Don’t call these bad boys scissors: a serious pair of kitchen shears can—and should—be used for so much more than trimming construction paper or cutting bangs. I reach for mine every time I need to prep a sheet of parchment paper, open a bag of frozen peas, snip a bundle of herbs, trim pie dough, break down a chicken, slice up a pizza, and so much more. And I think you should too. But when it comes to stocking your arsenal, which cutters should make the cut? I test-drove seven of the most well-reviewed and popular kitchen shears on the market to find the absolute best—here’s what I found out:
Best Overall: Oxo Good Grips Kitchen & Herb Scissors
Inexpensive but always effective, these kitchen shears from Oxo distinguished themselves during testing with their simple dependability and the sort of understated user-friendly design that has become a hallmark of the brand. The generously proportioned handles fit comfortably into both big and small hands, and though the grips are not lavishly cushioned, they never left us feeling cramped or pinched. Also, while the Oxo shears were lighter weight than some of the other models I tried, they still felt well-balanced and quality-built.
Combining one conventional blade with one micro-serrated blade that’s designed for tackling really slippery stuff (read: chicken skin), the Oxo shears made quick, clean work of every challenge I threw at them, from trimming parchment paper for baking pans to snipping fine herbs or breaking down a whole chicken.
Of course, if one of the jobs you’re asking your shears to do involves raw poultry, you’re going to want to make sure they’re easy to clean—and on that point, again, the Oxo model passed with flying colors. Sporting a central hinge that opens and unlocks smoothly to easily separate the high-carbon stainless steel blades, these shears are a cinch to dissemble for washing and just as simple to put back together again.
Finally, while our testing extended over only a few days of regular kitchen work, with more than 500 5-star reviews on Amazon, I was encouraged by the wealth of customer testimonials attesting to the Oxos long-term reliability. Not to mention, in the unlikely case that something should go wrong, Oxo’s generous satisfaction guarantee ensures you can always request a replacement pair at no extra cost.

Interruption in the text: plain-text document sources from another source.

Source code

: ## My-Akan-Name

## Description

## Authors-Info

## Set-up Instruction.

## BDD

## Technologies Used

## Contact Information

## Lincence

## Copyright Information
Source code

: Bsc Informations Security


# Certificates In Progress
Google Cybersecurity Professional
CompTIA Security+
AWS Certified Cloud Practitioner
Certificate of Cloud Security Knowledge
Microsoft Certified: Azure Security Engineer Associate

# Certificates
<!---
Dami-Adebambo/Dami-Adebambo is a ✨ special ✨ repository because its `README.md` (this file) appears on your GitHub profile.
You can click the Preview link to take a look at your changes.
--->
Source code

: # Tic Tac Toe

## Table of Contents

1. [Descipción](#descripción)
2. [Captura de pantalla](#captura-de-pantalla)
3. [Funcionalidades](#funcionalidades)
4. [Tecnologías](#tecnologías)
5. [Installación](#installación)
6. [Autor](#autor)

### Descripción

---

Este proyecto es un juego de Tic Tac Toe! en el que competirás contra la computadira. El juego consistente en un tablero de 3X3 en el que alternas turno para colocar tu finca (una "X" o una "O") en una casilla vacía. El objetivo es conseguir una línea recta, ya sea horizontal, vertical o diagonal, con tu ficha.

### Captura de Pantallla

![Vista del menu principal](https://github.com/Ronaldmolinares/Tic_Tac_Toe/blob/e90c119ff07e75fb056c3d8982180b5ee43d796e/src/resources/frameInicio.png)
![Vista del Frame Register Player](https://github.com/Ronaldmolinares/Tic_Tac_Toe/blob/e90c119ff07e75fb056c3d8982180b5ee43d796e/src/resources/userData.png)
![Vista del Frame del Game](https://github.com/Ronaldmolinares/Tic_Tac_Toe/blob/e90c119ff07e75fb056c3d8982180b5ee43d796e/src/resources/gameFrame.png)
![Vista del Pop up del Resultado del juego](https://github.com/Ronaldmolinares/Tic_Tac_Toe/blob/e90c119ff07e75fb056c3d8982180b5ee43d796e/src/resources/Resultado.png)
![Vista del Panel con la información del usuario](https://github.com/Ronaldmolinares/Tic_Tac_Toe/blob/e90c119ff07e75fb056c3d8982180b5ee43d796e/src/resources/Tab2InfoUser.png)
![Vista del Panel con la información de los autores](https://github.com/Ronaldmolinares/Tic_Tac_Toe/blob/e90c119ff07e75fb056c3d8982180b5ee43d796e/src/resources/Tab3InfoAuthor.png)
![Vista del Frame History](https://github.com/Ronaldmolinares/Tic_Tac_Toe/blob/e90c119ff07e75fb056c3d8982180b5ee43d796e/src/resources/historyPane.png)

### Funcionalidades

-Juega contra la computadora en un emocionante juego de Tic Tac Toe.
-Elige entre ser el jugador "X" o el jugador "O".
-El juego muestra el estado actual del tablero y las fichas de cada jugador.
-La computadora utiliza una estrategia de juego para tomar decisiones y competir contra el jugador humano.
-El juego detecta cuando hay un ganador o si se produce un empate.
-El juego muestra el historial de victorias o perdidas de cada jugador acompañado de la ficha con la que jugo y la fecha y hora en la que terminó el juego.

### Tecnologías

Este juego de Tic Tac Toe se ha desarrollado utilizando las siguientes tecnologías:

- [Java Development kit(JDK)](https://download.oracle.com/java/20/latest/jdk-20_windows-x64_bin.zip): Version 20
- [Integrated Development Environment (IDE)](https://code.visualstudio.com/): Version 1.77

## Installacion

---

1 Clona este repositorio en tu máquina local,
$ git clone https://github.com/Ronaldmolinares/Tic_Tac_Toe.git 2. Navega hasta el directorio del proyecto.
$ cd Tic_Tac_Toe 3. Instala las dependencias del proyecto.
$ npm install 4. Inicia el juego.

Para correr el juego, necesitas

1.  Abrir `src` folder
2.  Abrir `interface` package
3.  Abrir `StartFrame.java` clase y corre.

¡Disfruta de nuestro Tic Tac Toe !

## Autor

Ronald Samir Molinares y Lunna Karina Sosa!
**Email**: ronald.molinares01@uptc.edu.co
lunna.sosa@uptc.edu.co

What else can I say—isn’t it time you started snipping?
An Upgrade With Some Extras: Shun Kitchen Shears (Formerly Sold as the Kershaw Taskmaster Shears)
The Oxo multipurpose kitchen shears are a great all-around choice for daily use and an excellent value, but if you’re a serious cook for whom budget isn’t really a concern—or are just the type who gets off on gadgety stuff—you might consider the Shun Kitchen Shears as an upgrade pick.
Here’s why: The Shun kitchen shears excel at all the same tests the Oxos aced—but offer a few more bells and whistles that those more basic shears do not. Namely: a bottle opener, a nutcracker, a jar opener, a flathead screwdriver bit, and a bone-notcher. Basically, the Shun model is the MacGyver of kitchen shears.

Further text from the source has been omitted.